Having started your approach, you will find the throttle has to be almost fully closed before the model will begin the lose height and you may find it necessary to do another circuit while you get the hang of it. However, you must keep enough power on to ensure that the model keeps moving forward and be careful with the up elevator to avoid a zoom. As you approach the ground, start feeding in up and apply a little power to maintain speed. If you get it right (I did once!), The model should touch down slightly nose high with full-up elevator applied. Close the throttle immediately and the landing roll should be negligible.

It is not advisable to taxi the model on anything other than smooth ground or in very light winds.

If you land in the manner just described, don't be tempted to do a touch and go since the rotor rpm will be low and a very long take-off run will be required. It is possible to overshoot and go round again from the landing approach but do not just open the throttle and expect to resume flying. The rotor revs may be lower than the take-off speed and the freewheel on the spin-up mechanism may re-engage and convert your Autogyro into a helicopter. If you are very quick with the rudder (and everything elsel), you might make it, but rather you than me.

In this situation, open the throttle gradually and smoothly, and all should be well.

The tail tilts to one side for starting and clearance is a little marginal for application of a starter (more so if flick starting). Elongating the slot in the tail boom helps a lot.

I have heard from at least two sources that some negative incidence on the rotor blades helps the take-off. I tried 1/2 degree negative with some improvement, but more than this will almost certainly cause a rolling effect in forward flight, so proceed with caution.

If, like me, you view the Velcro attachment of the pilot with suspicion, use servo tape to attach him to the nacelle top and Velcro to hold him to the bulkhead. A lump of balsa through the neck helps to stop him loosing his head in a crisis.

Attach the release loop and stake the model to the ground before starting the engine. You have more than enough to do afterwards.

Run up the motor and check that all is well without the main rotor fitted. Clutch operation can be checked in this condition and you are more likely to remember that the propeller is between you and the needle valve.

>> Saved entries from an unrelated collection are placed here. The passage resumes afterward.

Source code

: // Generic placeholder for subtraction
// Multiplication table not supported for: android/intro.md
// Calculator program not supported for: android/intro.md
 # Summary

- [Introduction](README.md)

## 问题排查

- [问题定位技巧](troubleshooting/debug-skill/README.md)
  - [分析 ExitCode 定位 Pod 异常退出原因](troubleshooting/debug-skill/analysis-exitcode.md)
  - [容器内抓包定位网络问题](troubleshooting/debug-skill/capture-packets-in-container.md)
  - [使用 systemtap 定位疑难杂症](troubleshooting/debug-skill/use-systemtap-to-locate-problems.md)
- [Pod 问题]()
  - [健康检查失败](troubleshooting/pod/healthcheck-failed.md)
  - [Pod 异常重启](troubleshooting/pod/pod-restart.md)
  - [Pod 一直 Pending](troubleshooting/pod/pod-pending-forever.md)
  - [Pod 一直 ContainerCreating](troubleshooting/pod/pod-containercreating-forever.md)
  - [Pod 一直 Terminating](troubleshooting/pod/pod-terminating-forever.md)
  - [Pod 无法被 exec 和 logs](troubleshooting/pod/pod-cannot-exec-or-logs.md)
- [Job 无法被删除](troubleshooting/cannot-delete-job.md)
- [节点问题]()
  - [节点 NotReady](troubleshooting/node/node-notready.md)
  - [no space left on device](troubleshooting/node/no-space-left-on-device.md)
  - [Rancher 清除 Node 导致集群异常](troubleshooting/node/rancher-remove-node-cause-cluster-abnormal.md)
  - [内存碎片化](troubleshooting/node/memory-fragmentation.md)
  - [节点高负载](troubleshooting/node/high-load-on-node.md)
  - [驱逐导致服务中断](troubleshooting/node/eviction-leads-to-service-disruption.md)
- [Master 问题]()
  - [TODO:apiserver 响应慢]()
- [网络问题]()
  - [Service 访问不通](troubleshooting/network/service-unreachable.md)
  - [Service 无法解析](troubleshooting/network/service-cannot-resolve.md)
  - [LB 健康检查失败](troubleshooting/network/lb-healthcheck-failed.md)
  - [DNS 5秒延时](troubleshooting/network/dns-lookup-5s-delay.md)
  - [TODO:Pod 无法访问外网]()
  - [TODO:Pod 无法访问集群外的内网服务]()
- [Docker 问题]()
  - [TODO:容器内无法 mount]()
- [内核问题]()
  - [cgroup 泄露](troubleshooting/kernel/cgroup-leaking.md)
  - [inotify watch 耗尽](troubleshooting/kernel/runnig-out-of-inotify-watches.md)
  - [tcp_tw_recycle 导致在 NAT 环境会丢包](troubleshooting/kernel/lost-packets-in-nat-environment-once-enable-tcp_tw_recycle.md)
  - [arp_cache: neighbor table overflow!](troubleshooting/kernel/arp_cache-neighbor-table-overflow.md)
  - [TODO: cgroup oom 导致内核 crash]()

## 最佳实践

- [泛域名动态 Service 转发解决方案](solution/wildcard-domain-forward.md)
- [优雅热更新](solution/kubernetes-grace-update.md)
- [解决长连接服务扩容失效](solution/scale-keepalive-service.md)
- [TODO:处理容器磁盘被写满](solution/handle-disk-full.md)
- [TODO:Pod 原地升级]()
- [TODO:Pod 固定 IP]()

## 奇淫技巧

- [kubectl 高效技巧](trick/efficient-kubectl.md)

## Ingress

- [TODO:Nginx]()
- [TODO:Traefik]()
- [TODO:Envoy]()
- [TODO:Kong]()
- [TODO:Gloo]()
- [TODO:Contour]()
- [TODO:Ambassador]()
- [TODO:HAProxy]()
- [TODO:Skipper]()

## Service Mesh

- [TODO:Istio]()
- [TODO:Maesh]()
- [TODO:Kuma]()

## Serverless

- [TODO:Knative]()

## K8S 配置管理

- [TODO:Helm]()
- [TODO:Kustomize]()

Rotor rpm prior to release is approximately 500 rpm on the review model.

Please remember that you have a 60 motor turning a hefty propeller right in the middle of your model. If you are careless when adjusting the needle, your fingers will contact the front of the propeller, not the rear as is usually the case.

When the motor is running, return the tail to an upright position carefully and tighten the clamp screw slowly and methodically, remembering that you are inches away from the propeller.

If in any doubt about anything, stop the motor before proceeding further.